Pictures paired with source code
-.-.-

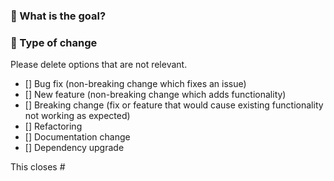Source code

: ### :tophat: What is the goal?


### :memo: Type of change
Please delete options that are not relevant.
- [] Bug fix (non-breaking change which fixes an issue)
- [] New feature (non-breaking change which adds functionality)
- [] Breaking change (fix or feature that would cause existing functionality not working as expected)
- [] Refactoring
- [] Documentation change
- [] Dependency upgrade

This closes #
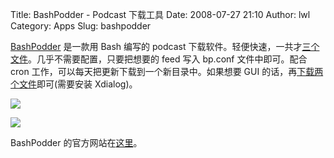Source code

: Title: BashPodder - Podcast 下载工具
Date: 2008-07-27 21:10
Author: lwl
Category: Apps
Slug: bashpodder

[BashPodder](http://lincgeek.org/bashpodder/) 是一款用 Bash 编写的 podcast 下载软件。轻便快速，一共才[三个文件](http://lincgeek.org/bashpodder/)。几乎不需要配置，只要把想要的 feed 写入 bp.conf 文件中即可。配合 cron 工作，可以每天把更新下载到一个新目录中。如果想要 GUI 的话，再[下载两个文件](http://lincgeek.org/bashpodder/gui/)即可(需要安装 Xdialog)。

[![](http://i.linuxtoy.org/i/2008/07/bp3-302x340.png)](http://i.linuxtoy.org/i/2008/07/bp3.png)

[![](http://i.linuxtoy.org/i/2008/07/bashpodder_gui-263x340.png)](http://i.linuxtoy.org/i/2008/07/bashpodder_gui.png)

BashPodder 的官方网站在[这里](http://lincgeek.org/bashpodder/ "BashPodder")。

-.-.-

__ACTION ITEM__
Lines with "that": return each one from the data above.

__ANSWER FOR THIS EXERCISE__
Please delete options that are not relevant.
- [] Breaking change (fix or feature that would cause existing functionality not working as expected)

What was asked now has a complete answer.